Некоторую дозу яда в чашу Чехова подлила и товарищеская среда. С «Лешим» повторилось то, что уже мы видели на других чеховских вещах. И здесь охотники до чтения между строк нашли портретное сходство. По-видимому, первый намек о том, что Чехов «выставил» в тупице и говоруне профессоре Серебрякове — Суворина, вышел из уст Григоровича. Суворин, еще не читавший пьесы, видимо, сообщил о слышанном Чехову. Преодолевая раздражение, автор отвечал ему шутливым обещанием некогда действительно изобразить его и уверением, что пока он может быть спокоен. «В пьесе вас нет, да и не может быть, хотя Григорович со свойственною ему проницательностью и видит противное. В пьесе идет речь о человеке нудном, себялюбивом, деревянном, читавшем об искусстве 25 лет и ничего не понимавшем в нем, о человеке, наводящем на всех уныние и скуку, не допускающем смеха и музыки и проч. и проч. и при всем том необыкновенно счастливом. Не верьте, Бога ради, всем этим господам, ищущим во всем прежде всего худа, меряющим всех на свой аршин и приписывающим другим свои личные лисьи и барсучьи черты».

Реабилитация «Лешего» — «Дяди Вани» совершилась лишь спустя одиннадцать лет после написания первого варианта пьесы, в феврале 1901 г. «Дядя Ваня» прошел с исключительным успехом в театре «московских художников» и встретил восторженный прием прессы.

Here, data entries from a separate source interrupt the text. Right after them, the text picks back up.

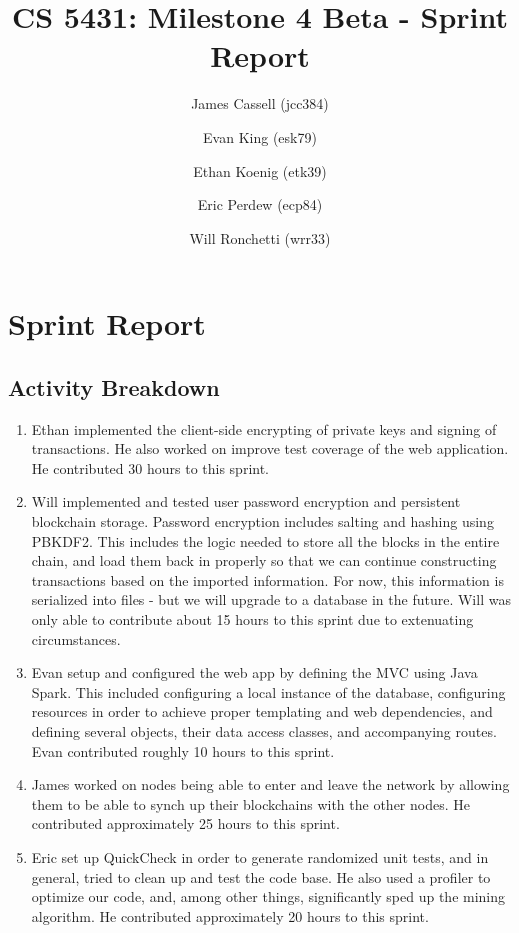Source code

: \documentclass[a4paper,12pt]{article}
\title{CS 5431: Milestone 4 Beta - Sprint Report}
\author{
James Cassell (jcc384)
\and
Evan King (esk79)
\and
Ethan Koenig (etk39)
\and
Eric Perdew (ecp84)
\and
Will Ronchetti (wrr33)
}
\begin{document}
\maketitle

\section{Sprint Report}

\subsection{Activity Breakdown}

\begin{enumerate}
\item Ethan implemented the client-side encrypting of private keys and signing of transactions. He also worked on improve test coverage of the web application. He contributed 30 hours to this sprint.
\item Will implemented and tested user password encryption and persistent blockchain storage. Password encryption includes salting and hashing using PBKDF2. This includes the logic needed to store all the blocks in the entire chain, and load them back in properly so that we can continue constructing transactions based on the imported information. For now, this information is serialized into files - but we will upgrade to a database in the future. Will was only able to contribute about 15 hours to this sprint due to extenuating circumstances.
\item Evan setup and configured the web app by defining the MVC using Java Spark. This included configuring a local instance of the database, configuring resources in order to achieve proper templating and web dependencies, and defining several objects, their data access classes, and accompanying routes. Evan contributed roughly 10 hours to this sprint. %
\item James worked on nodes being able to enter and leave the network by allowing them to be able to synch up their blockchains with the other nodes.
He contributed approximately 25 hours to this sprint.
\item  Eric set up QuickCheck in order to generate randomized unit tests, and in general, tried to clean up and test the code base. He also used a profiler to optimize our code, and, among other things, significantly sped up the mining algorithm. He contributed approximately 20 hours to this sprint.
\end{enumerate}
\end{document}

Для Чехова этот успех был, по-видимому, неожиданностью. «Будет ли Художественный театр в Петербурге, я не знаю, — писал он Карпову в 1900 г., — но если будет, то пьеса моя пройдет не более двух-трех раз, затем наступят тишина и спокойствие».

Первые пьесы Чехова, и более удачный «Иванов» в особенности, сослужили писателю ту службу, что бросили его имя в самые разнородные круги общества. Издавна повелось, что одна пьеса делает в этом смысле для автора больше, чем с десяток повестей. Что до стороны психологической, то биографу еще недостает данных для того, чтобы поставить обе пьесы в живую связь с личною жизнью автора. Если теоретически образы «Иванова» и «Дяди Вани» понятны в литературном наследстве Чехова, если таких стариков в 33 года он видел десятками вокруг себя среди людей своего поколения, — то и канва фабулы, и мелочи характеристик ждут еще своего биографического комментария, который в свое время покажет, что здесь должно быть отнесено на долю чистого вымысла и что навеяно виденным и слышанным, а может быть, и совсем с натуры зарисовано остро наблюдательным талантом.